### WHAT YOU NEED TO DO:
The answer must consist of the records, repeated exactly.

*** TASK INPUT ***

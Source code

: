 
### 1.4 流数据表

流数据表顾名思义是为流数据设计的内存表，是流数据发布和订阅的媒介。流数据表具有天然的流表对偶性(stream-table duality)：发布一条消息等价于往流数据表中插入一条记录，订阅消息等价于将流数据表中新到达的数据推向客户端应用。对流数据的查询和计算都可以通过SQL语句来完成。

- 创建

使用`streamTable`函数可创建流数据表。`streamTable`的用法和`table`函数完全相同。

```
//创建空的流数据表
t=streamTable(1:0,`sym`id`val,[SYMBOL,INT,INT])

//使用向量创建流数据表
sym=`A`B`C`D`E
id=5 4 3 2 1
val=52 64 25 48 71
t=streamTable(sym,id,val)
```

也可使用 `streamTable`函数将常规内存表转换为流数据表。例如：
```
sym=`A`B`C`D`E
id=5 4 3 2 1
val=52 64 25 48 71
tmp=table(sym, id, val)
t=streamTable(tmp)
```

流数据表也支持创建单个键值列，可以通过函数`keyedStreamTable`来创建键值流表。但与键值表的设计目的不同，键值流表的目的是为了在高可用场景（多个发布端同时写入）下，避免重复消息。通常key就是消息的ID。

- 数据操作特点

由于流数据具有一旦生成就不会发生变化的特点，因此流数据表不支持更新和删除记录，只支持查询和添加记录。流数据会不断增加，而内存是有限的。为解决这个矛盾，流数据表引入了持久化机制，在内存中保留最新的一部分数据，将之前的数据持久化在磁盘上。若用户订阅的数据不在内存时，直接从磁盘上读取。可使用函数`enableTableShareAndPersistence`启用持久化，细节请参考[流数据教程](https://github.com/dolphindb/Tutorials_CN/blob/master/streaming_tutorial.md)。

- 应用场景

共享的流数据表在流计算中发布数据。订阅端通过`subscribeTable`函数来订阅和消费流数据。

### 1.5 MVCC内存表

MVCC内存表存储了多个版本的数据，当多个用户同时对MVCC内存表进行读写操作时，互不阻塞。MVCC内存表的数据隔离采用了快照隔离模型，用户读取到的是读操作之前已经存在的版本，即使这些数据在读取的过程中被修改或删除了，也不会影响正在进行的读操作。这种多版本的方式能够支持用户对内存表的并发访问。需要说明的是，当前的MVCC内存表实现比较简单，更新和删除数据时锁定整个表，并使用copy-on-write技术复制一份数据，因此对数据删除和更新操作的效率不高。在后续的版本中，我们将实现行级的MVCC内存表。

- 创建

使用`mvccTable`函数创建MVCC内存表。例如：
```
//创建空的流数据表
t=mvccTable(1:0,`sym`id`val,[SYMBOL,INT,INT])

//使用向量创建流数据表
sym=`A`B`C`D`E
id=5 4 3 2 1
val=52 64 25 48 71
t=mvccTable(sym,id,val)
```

*** End of TASK INPUT ***

### EXERCISE RESULT:
Source code

: 
### 1.4 流数据表

流数据表顾名思义是为流数据设计的内存表，是流数据发布和订阅的媒介。流数据表具有天然的流表对偶性(stream-table duality)：发布一条消息等价于往流数据表中插入一条记录，订阅消息等价于将流数据表中新到达的数据推向客户端应用。对流数据的查询和计算都可以通过SQL语句来完成。

- 创建

使用`streamTable`函数可创建流数据表。`streamTable`的用法和`table`函数完全相同。

```
//创建空的流数据表
t=streamTable(1:0,`sym`id`val,[SYMBOL,INT,INT])

//使用向量创建流数据表
sym=`A`B`C`D`E
id=5 4 3 2 1
val=52 64 25 48 71
t=streamTable(sym,id,val)
```

也可使用 `streamTable`函数将常规内存表转换为流数据表。例如：
```
sym=`A`B`C`D`E
id=5 4 3 2 1
val=52 64 25 48 71
tmp=table(sym, id, val)
t=streamTable(tmp)
```

流数据表也支持创建单个键值列，可以通过函数`keyedStreamTable`来创建键值流表。但与键值表的设计目的不同，键值流表的目的是为了在高可用场景（多个发布端同时写入）下，避免重复消息。通常key就是消息的ID。

- 数据操作特点

由于流数据具有一旦生成就不会发生变化的特点，因此流数据表不支持更新和删除记录，只支持查询和添加记录。流数据会不断增加，而内存是有限的。为解决这个矛盾，流数据表引入了持久化机制，在内存中保留最新的一部分数据，将之前的数据持久化在磁盘上。若用户订阅的数据不在内存时，直接从磁盘上读取。可使用函数`enableTableShareAndPersistence`启用持久化，细节请参考[流数据教程](https://github.com/dolphindb/Tutorials_CN/blob/master/streaming_tutorial.md)。

- 应用场景

共享的流数据表在流计算中发布数据。订阅端通过`subscribeTable`函数来订阅和消费流数据。

### 1.5 MVCC内存表

MVCC内存表存储了多个版本的数据，当多个用户同时对MVCC内存表进行读写操作时，互不阻塞。MVCC内存表的数据隔离采用了快照隔离模型，用户读取到的是读操作之前已经存在的版本，即使这些数据在读取的过程中被修改或删除了，也不会影响正在进行的读操作。这种多版本的方式能够支持用户对内存表的并发访问。需要说明的是，当前的MVCC内存表实现比较简单，更新和删除数据时锁定整个表，并使用copy-on-write技术复制一份数据，因此对数据删除和更新操作的效率不高。在后续的版本中，我们将实现行级的MVCC内存表。

- 创建

使用`mvccTable`函数创建MVCC内存表。例如：
```
//创建空的流数据表
t=mvccTable(1:0,`sym`id`val,[SYMBOL,INT,INT])

//使用向量创建流数据表
sym=`A`B`C`D`E
id=5 4 3 2 1
val=52 64 25 48 71
t=mvccTable(sym,id,val)
```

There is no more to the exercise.